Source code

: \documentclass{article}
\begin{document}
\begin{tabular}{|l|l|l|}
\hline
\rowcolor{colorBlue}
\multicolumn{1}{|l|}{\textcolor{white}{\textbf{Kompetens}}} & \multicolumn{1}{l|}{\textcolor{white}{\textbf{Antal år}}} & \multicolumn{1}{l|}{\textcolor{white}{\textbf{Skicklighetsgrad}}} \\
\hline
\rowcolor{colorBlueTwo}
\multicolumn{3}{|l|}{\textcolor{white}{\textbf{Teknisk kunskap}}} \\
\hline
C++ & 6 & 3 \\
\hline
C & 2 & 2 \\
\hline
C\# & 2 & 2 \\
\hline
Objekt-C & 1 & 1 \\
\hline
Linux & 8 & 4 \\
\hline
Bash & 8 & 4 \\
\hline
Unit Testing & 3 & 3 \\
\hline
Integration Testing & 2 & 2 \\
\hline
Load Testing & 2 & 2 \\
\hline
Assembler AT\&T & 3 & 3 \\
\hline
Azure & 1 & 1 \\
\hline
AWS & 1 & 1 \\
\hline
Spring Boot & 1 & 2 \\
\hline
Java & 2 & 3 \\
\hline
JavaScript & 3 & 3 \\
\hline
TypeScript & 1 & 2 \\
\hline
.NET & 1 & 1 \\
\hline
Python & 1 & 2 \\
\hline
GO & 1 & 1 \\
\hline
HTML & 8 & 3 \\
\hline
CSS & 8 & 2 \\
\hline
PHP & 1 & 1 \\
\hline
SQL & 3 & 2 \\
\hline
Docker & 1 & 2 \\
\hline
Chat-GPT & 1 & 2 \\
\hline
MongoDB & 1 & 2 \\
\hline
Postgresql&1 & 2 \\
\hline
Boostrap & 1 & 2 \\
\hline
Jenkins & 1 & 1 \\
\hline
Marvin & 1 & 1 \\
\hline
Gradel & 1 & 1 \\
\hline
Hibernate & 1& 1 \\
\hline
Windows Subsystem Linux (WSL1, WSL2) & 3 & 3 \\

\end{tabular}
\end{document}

^^^^^^^^

Aim of the task: Give all of the material again, exactly.

Exercise response:
Source code

: \documentclass{article}
\begin{document}
\begin{tabular}{|l|l|l|}
\hline
\rowcolor{colorBlue}
\multicolumn{1}{|l|}{\textcolor{white}{\textbf{Kompetens}}} & \multicolumn{1}{l|}{\textcolor{white}{\textbf{Antal år}}} & \multicolumn{1}{l|}{\textcolor{white}{\textbf{Skicklighetsgrad}}} \\
\hline
\rowcolor{colorBlueTwo}
\multicolumn{3}{|l|}{\textcolor{white}{\textbf{Teknisk kunskap}}} \\
\hline
C++ & 6 & 3 \\
\hline
C & 2 & 2 \\
\hline
C\# & 2 & 2 \\
\hline
Objekt-C & 1 & 1 \\
\hline
Linux & 8 & 4 \\
\hline
Bash & 8 & 4 \\
\hline
Unit Testing & 3 & 3 \\
\hline
Integration Testing & 2 & 2 \\
\hline
Load Testing & 2 & 2 \\
\hline
Assembler AT\&T & 3 & 3 \\
\hline
Azure & 1 & 1 \\
\hline
AWS & 1 & 1 \\
\hline
Spring Boot & 1 & 2 \\
\hline
Java & 2 & 3 \\
\hline
JavaScript & 3 & 3 \\
\hline
TypeScript & 1 & 2 \\
\hline
.NET & 1 & 1 \\
\hline
Python & 1 & 2 \\
\hline
GO & 1 & 1 \\
\hline
HTML & 8 & 3 \\
\hline
CSS & 8 & 2 \\
\hline
PHP & 1 & 1 \\
\hline
SQL & 3 & 2 \\
\hline
Docker & 1 & 2 \\
\hline
Chat-GPT & 1 & 2 \\
\hline
MongoDB & 1 & 2 \\
\hline
Postgresql&1 & 2 \\
\hline
Boostrap & 1 & 2 \\
\hline
Jenkins & 1 & 1 \\
\hline
Marvin & 1 & 1 \\
\hline
Gradel & 1 & 1 \\
\hline
Hibernate & 1& 1 \\
\hline
Windows Subsystem Linux (WSL1, WSL2) & 3 & 3 \\

\end{tabular}
\end{document}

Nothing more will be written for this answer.